But Burroughs said a lot of things about drugs, what do you think about drugs and heroin?

G. I think they stop people from being able to realize their full potentials. Heroin is basically a drug that shuts out the real world - even morphine. You're turning away from the world, and I just don't believe in doing that. I think it's one of the most successful ways of destroying youth culture and potential, and a lot of intelligent creative people. It's very easy in this world to feel despair and to feel that everything's worthless and a waste of time. And when something like heroin is easily available, I'm sure governments make sure it is, it's in their interest. If you've got somebody that's very creative, or an anarchist, or a junkie, which would the government prefer? - a junkie, every time. Because a junkie is the easiest persons to control - they'll do anything for heroin. And if you want to arrest them you can always do it, if you want to kill them you just give them a bad overdose. So it's the best way of getting rid of opposition. There's also the fact that people think they're doing something rebellious, so it's like making a whole generation commit suicide. A generation that otherwise would be very constructive and create a lot of trouble. So for those reasons alone I'm very anti-drugs.

I've written some strange comic stories, basically about music. In one of these stories there is a very powerful man who pays Lou Reed to sing 'Heroin' so that a lot of kids can idenify themselves in this song in order to sell a lot of heroin.

G. It's not such a fantasy, that seems very reasonable to me. I think that's more likely to be truth than most other things. All western governments have a vested interest in people becoming junkies, because it stops people caring, it switches them off. Burroughs kept saying that it's the best control drug, and it is, it's the ultimate control, and you don't even have to sell it - once they're on junk you don't have to convince them to keep buying it like any other product. There's no advertising needed once they've started. And I think rock music is another form of drug. The vinyl junkies - that's what I call them.
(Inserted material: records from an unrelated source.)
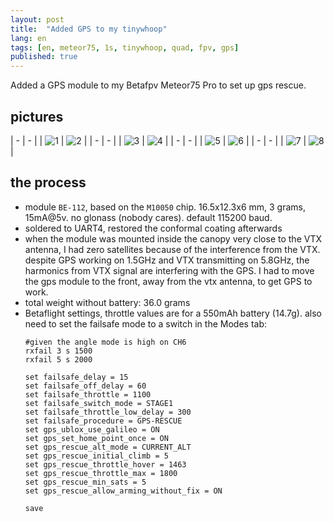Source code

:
 ```yaml
---
layout: post
title:  "Added GPS to my tinywhoop"
lang: en
tags: [en, meteor75, 1s, tinywhoop, quad, fpv, gps]
published: true
---
```


Added a GPS module to my Betafpv Meteor75 Pro to set up gps rescue. 

## pictures

| - | - |
| ![1](/assets/images/tinywhoop-gps-01.jpg) | ![2](/assets/images/tinywhoop-gps-02.jpg) |
| - | - |
| ![3](/assets/images/tinywhoop-gps-03.jpg) | ![4](/assets/images/tinywhoop-gps-04.jpg) |
| - | - |
| ![5](/assets/images/tinywhoop-gps-05.jpg) |  ![6](/assets/images/tinywhoop-gps-06.jpg) |
| - | - |
| ![7](/assets/images/tinywhoop-gps-07.jpg) | ![8](/assets/images/tinywhoop-gps-08.jpg) |


## the process
- module `BE-112`, based on the `M10050` chip. 16.5x12.3x6 mm, 3 grams, 15mA@5v. no glonass (nobody cares). default 115200 baud. 
- soldered to UART4, restored the conformal coating afterwards
- when the module was mounted inside the canopy very close to the VTX antenna, I had zero satellites because of the interference from the VTX. despite GPS working on 1.5GHz and VTX transmitting on 5.8GHz, the harmonics from VTX signal are interfering with the GPS. I had to move the gps module to the front, away from the vtx antenna, to get GPS to work.
- total weight without battery: 36.0 grams
- Betaflight settings, throttle values are for a 550mAh battery (14.7g). also need to set the failsafe mode to a switch in the Modes tab:
  ```
  #given the angle mode is high on CH6
  rxfail 3 s 1500
  rxfail 5 s 2000

  set failsafe_delay = 15
  set failsafe_off_delay = 60
  set failsafe_throttle = 1100
  set failsafe_switch_mode = STAGE1
  set failsafe_throttle_low_delay = 300
  set failsafe_procedure = GPS-RESCUE
  set gps_ublox_use_galileo = ON
  set gps_set_home_point_once = ON
  set gps_rescue_alt_mode = CURRENT_ALT
  set gps_rescue_initial_climb = 5
  set gps_rescue_throttle_hover = 1463
  set gps_rescue_throttle_max = 1800
  set gps_rescue_min_sats = 5
  set gps_rescue_allow_arming_without_fix = ON

  save
  ```








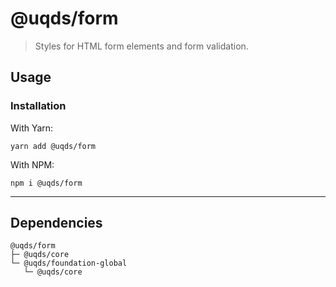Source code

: # @uqds/form

> Styles for HTML form elements and form validation.

## Usage

### Installation

With Yarn:
```shell
yarn add @uqds/form
```

With NPM:
```shell
npm i @uqds/form
```

---

## Dependencies

```shell
@uqds/form
├─ @uqds/core
└─ @uqds/foundation-global
   └─ @uqds/core
```
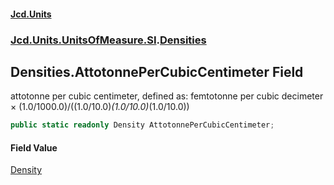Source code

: #### [Jcd.Units](index.md 'index')
### [Jcd.Units.UnitsOfMeasure.SI](Jcd.Units.UnitsOfMeasure.SI.md 'Jcd.Units.UnitsOfMeasure.SI').[Densities](Densities.md 'Jcd.Units.UnitsOfMeasure.SI.Densities')

## Densities.AttotonnePerCubicCentimeter Field

attotonne per cubic centimeter, defined as: femtotonne per cubic decimeter × (1.0/1000.0)/((1.0/10.0)*(1.0/10.0)*(1.0/10.0))

```csharp
public static readonly Density AttotonnePerCubicCentimeter;
```

#### Field Value
[Density](Density.md 'Jcd.Units.UnitTypes.Density')
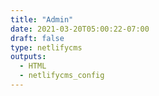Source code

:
 ```yaml
---
title: "Admin"
date: 2021-03-20T05:00:22-07:00
draft: false
type: netlifycms
outputs:
  - HTML
  - netlifycms_config
---
```

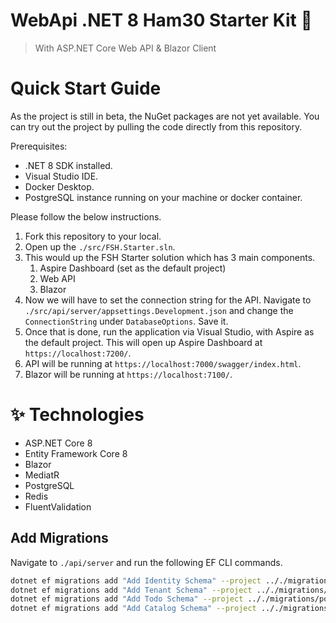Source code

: # WebApi .NET 8 Ham30 Starter Kit 🚀

> With ASP.NET Core Web API & Blazor Client

# Quick Start Guide

As the project is still in beta, the NuGet packages are not yet available. You can try out the project by pulling the code directly from this repository.

Prerequisites:

- .NET 8 SDK installed.
- Visual Studio IDE.
- Docker Desktop.
- PostgreSQL instance running on your machine or docker container.

Please follow the below instructions.

1. Fork this repository to your local.
2. Open up the `./src/FSH.Starter.sln`.
3. This would up the FSH Starter solution which has 3 main components.
   1. Aspire Dashboard (set as the default project)
   2. Web API
   3. Blazor
4. Now we will have to set the connection string for the API. Navigate to `./src/api/server/appsettings.Development.json` and change the `ConnectionString` under `DatabaseOptions`. Save it.
5. Once that is done, run the application via Visual Studio, with Aspire as the default project. This will open up Aspire Dashboard at `https://localhost:7200/`.
6. API will be running at `https://localhost:7000/swagger/index.html`.
7. Blazor will be running at `https://localhost:7100/`.

# ✨ Technologies

- ASP.NET Core 8
- Entity Framework Core 8
- Blazor
- MediatR
- PostgreSQL
- Redis
- FluentValidation


## Add Migrations

Navigate to `./api/server` and run the following EF CLI commands.

```bash
dotnet ef migrations add "Add Identity Schema" --project .././migrations/postgresql/ --context IdentityDbContext -o Identity
dotnet ef migrations add "Add Tenant Schema" --project .././migrations/postgresql/ --context TenantDbContext -o Tenant
dotnet ef migrations add "Add Todo Schema" --project .././migrations/postgresql/ --context TodoDbContext -o Todo
dotnet ef migrations add "Add Catalog Schema" --project .././migrations/postgresql/ --context CatalogDbContext -o Catalog
```
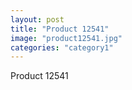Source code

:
```yaml
---
layout: post
title: "Product 12541"
image: "product12541.jpg"
categories: "category1"
---
```

Product 12541
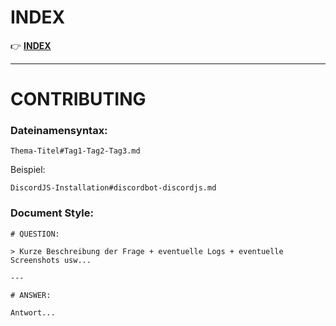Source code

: # INDEX

👉 [**INDEX**](INDEX.md)

---

# CONTRIBUTING

### Dateinamensyntax:
```
Thema-Titel#Tag1-Tag2-Tag3.md
```
Beispiel:
```
DiscordJS-Installation#discordbot-discordjs.md
```

### Document Style:

```
# QUESTION:

> Kurze Beschreibung der Frage + eventuelle Logs + eventuelle Screenshots usw...

---

# ANSWER:

Antwort...
```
Like religion, TV, drugs...

G. Yes, Mum and dad have TV and beer and wine, the little kids have rock and roll, heroin or dope. When you get older you switch your symbols, but they're still the same thing. Yet each lot despises the other as if they were different. The parents think the kids are outrageous, the kids think their parents are, but they're doing the same thing. They've just got different versions of it, they've got no real freedom.

How can anything be done against all these things? Telling the truth to the people, or shocking and astonishing them?

G. Just telling the truth. Shocking them can be dismissed.

C. They're shocked every day, anyway, by the people that are confusing them.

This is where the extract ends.